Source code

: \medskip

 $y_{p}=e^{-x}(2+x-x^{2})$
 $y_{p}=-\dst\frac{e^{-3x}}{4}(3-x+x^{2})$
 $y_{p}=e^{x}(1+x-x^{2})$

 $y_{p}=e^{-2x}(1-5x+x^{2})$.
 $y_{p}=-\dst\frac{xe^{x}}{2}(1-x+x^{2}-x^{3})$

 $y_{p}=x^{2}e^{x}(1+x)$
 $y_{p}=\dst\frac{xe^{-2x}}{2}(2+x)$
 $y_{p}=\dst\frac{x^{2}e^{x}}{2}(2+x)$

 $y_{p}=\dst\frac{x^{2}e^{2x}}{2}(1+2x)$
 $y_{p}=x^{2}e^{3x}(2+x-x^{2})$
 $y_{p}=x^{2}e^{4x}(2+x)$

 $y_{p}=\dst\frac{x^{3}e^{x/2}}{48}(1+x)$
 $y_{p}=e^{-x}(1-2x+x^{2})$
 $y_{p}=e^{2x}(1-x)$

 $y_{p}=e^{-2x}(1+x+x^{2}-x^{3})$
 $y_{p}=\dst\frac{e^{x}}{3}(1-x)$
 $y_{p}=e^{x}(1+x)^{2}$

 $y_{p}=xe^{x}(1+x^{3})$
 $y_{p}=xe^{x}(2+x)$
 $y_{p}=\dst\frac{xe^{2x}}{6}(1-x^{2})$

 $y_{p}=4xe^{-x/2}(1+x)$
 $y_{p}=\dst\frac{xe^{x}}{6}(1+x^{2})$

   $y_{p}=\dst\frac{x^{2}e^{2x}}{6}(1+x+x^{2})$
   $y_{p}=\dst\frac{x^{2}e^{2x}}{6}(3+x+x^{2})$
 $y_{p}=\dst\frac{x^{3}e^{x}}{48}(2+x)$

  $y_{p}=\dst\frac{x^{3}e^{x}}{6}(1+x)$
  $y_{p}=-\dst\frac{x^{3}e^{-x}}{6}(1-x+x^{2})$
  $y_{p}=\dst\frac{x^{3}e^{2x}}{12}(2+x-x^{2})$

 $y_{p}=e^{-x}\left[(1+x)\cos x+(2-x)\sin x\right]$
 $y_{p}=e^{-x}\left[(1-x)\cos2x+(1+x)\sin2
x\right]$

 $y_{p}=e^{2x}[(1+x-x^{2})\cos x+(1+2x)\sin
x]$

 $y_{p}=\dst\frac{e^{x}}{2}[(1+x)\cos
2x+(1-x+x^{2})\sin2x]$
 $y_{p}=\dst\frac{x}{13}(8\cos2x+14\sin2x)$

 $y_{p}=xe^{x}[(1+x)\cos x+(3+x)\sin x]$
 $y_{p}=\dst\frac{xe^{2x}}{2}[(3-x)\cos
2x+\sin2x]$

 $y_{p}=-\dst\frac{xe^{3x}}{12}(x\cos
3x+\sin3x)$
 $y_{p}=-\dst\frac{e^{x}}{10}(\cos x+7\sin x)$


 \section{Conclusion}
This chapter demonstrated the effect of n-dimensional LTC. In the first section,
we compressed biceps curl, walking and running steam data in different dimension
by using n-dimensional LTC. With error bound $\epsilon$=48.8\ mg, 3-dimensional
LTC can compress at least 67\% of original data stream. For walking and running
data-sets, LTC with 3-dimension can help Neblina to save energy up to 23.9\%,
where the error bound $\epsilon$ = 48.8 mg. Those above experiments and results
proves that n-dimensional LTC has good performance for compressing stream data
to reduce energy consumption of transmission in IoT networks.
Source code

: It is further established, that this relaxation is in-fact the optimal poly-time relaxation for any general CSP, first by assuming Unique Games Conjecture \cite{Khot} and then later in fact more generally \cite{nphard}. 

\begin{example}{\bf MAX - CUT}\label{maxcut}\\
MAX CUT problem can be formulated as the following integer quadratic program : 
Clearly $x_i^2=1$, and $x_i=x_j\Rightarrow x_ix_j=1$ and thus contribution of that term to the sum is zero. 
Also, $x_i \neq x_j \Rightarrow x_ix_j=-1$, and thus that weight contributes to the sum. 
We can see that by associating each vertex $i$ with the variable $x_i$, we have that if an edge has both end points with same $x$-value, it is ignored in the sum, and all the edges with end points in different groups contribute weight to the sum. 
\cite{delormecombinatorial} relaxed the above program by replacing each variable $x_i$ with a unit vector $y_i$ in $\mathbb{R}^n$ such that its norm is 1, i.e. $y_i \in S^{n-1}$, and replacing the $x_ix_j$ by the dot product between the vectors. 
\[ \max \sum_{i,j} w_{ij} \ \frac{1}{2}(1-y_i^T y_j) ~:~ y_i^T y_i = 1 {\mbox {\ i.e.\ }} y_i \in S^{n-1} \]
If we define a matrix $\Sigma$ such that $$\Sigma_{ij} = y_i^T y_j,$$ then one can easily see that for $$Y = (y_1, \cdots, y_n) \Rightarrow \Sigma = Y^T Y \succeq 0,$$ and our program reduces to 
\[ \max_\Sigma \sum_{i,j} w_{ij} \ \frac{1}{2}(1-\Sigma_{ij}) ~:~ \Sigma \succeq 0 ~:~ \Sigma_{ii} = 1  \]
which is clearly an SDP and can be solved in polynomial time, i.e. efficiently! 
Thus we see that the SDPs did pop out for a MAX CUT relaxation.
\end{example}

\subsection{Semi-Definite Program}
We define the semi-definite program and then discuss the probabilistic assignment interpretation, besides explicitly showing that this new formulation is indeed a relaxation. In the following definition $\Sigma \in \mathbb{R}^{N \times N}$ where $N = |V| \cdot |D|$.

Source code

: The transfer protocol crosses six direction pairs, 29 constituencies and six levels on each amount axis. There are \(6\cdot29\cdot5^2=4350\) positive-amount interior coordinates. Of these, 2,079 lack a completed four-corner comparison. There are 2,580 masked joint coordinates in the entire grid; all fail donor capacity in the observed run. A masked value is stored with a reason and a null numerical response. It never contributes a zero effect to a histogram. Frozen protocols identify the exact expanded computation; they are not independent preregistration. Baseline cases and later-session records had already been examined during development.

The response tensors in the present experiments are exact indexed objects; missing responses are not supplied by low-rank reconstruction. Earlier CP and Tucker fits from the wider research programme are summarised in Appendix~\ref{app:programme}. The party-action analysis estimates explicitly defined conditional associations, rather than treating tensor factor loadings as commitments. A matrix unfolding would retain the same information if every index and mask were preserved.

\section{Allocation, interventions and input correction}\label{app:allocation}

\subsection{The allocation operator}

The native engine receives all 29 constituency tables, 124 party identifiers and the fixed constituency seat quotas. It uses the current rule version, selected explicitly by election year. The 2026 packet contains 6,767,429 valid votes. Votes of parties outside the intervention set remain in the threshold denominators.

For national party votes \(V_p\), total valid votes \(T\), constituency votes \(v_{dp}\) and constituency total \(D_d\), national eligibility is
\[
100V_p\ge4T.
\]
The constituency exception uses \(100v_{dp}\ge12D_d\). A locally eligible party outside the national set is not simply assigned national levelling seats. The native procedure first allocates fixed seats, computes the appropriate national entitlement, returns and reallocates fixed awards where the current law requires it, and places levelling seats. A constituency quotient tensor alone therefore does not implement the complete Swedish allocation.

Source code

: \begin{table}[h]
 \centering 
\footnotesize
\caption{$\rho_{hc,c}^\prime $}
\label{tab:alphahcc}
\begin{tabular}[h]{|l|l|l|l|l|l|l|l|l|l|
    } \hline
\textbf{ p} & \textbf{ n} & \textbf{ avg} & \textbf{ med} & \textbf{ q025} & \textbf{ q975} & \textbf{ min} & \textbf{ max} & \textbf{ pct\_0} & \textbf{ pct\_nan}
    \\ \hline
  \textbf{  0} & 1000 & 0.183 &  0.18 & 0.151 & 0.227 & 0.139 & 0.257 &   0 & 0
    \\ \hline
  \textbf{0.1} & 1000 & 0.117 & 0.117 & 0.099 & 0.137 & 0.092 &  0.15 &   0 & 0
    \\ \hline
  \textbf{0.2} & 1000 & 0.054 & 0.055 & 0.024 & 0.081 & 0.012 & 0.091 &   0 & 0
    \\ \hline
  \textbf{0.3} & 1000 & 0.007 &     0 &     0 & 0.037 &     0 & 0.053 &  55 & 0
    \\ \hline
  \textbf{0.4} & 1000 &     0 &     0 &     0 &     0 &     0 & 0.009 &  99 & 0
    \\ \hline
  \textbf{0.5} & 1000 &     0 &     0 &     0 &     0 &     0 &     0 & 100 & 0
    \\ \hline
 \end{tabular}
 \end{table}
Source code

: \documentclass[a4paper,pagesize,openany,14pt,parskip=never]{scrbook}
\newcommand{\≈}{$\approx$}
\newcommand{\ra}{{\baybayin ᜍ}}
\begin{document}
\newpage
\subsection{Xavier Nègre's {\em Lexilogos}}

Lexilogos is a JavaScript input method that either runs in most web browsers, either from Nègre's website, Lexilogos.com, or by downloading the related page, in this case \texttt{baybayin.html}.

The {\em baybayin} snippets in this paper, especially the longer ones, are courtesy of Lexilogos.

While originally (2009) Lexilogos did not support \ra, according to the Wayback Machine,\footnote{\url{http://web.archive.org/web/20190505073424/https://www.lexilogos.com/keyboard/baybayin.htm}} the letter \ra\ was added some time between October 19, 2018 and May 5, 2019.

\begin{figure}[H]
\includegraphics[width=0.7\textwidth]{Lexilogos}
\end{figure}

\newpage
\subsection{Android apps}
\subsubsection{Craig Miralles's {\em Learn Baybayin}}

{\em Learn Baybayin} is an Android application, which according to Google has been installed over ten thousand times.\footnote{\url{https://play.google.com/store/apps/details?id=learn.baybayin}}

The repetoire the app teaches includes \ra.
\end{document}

━━━━━━━━━━━━━━━━

Description of the task
Taking the material above, report how many of its lines contain the word "newcommand". Add nothing else.

Exercise answer
2